* **Required action**
Count each line below that has the word "href" in it, and give only the total.

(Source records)
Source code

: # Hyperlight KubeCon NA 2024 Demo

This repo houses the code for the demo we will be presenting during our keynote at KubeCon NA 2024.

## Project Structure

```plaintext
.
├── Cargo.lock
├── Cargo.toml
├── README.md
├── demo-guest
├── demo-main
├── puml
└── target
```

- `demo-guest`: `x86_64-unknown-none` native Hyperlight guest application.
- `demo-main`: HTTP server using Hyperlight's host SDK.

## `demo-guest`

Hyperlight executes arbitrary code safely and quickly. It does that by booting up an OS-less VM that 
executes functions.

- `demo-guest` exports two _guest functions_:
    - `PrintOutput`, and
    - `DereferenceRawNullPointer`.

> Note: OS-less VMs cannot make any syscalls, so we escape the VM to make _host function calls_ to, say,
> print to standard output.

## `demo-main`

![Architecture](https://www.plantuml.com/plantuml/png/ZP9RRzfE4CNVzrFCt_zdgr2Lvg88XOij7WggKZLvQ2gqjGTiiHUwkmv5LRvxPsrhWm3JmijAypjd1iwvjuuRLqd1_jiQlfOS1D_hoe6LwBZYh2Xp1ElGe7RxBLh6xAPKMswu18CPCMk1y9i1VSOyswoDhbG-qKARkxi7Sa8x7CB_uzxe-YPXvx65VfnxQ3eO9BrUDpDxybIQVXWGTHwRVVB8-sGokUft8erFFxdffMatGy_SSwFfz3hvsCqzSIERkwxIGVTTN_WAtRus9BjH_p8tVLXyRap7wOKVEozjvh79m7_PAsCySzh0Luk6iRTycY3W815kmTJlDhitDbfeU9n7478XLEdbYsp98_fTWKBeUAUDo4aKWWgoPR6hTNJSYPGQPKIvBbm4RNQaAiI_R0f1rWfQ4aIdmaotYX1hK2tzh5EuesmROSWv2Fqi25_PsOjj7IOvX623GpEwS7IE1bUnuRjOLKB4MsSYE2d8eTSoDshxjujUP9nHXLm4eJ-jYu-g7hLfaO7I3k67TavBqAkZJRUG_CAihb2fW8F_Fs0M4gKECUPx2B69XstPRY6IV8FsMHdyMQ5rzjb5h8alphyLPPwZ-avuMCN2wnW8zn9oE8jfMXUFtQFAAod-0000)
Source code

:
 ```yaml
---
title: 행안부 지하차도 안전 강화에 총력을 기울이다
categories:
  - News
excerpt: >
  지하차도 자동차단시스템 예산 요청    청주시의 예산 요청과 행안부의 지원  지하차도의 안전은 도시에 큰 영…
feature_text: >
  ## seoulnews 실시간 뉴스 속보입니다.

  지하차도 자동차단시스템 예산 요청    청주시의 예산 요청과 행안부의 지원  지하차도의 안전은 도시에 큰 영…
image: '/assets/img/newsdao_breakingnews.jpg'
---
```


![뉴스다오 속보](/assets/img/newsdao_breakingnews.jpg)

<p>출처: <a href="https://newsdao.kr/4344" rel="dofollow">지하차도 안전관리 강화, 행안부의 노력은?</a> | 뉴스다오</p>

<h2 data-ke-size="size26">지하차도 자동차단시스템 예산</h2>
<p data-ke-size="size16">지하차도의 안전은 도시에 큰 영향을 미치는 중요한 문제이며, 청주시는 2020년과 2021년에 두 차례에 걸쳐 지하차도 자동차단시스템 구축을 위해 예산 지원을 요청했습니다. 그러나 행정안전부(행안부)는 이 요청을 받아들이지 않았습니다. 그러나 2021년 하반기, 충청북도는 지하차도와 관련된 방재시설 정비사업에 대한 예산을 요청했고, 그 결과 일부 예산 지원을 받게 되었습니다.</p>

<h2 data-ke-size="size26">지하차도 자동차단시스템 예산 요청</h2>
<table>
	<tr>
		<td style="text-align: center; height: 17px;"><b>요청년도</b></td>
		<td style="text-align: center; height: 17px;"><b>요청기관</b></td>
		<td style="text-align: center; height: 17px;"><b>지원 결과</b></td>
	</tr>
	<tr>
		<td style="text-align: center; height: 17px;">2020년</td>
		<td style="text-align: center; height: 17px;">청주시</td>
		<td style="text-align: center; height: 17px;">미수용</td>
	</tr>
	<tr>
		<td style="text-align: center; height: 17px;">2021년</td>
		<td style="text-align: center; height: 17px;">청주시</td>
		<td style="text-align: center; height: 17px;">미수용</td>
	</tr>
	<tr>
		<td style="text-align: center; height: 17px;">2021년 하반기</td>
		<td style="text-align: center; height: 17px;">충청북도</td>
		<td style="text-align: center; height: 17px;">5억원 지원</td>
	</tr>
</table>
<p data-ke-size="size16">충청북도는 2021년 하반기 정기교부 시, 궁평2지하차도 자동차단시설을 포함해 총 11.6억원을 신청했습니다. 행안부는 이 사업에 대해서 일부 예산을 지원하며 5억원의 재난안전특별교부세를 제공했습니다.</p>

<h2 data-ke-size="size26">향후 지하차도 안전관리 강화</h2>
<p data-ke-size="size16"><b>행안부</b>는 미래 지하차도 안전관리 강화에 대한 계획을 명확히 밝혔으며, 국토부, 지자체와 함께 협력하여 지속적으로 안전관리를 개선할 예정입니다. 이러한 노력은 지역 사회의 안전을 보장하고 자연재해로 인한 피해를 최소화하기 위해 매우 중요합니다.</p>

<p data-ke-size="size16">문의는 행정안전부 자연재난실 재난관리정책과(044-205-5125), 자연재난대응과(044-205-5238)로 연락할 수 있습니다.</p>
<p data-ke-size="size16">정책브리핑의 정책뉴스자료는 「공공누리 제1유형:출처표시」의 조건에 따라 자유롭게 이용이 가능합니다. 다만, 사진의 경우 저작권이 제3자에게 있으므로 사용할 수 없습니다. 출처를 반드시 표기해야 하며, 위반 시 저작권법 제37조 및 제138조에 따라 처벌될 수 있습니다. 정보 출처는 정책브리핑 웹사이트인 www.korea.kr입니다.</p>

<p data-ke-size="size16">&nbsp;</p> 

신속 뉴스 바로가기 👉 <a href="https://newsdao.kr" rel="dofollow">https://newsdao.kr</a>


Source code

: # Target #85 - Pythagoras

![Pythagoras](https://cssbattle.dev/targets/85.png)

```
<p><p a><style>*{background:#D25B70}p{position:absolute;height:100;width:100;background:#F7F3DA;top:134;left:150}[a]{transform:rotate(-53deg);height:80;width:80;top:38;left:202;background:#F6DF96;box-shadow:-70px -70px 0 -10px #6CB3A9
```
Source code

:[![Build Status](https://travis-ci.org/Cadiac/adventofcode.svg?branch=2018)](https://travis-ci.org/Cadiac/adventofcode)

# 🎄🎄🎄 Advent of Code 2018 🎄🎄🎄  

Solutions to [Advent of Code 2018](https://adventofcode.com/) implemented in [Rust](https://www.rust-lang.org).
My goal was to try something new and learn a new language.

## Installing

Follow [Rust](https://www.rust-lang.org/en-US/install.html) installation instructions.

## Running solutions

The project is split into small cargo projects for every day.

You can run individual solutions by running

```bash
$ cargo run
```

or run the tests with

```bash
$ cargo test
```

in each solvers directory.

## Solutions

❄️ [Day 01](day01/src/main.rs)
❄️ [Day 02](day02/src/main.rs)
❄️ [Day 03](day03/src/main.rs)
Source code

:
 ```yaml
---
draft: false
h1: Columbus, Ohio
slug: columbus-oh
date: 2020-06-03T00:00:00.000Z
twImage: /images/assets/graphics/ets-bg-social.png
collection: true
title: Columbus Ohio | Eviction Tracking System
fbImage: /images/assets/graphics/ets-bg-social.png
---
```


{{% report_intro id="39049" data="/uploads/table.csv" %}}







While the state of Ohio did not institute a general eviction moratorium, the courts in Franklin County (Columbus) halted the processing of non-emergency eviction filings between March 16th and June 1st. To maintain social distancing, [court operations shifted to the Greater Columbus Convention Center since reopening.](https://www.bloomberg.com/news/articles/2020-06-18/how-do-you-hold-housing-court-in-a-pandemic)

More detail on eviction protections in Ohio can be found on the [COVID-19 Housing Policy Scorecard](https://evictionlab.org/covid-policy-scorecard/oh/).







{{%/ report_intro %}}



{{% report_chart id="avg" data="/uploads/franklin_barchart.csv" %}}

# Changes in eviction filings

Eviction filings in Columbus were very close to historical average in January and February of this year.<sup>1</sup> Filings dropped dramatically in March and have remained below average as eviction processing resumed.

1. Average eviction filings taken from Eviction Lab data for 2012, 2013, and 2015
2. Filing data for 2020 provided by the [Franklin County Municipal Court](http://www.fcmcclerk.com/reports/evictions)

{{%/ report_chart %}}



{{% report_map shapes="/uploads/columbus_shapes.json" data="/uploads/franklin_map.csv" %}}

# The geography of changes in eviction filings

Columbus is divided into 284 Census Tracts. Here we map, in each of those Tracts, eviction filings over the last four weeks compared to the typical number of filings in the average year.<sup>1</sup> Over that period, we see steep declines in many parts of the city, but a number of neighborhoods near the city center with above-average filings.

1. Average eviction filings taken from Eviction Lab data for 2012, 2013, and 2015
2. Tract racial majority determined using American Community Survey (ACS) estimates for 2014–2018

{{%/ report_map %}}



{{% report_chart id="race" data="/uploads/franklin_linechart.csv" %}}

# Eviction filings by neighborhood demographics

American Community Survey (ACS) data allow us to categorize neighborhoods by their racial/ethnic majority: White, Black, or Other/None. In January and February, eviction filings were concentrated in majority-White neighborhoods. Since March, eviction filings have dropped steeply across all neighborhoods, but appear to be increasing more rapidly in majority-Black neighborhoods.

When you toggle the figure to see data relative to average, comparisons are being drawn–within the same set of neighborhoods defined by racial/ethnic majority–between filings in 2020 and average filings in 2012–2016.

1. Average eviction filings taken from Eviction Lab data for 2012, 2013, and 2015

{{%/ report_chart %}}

* **Answer space**
2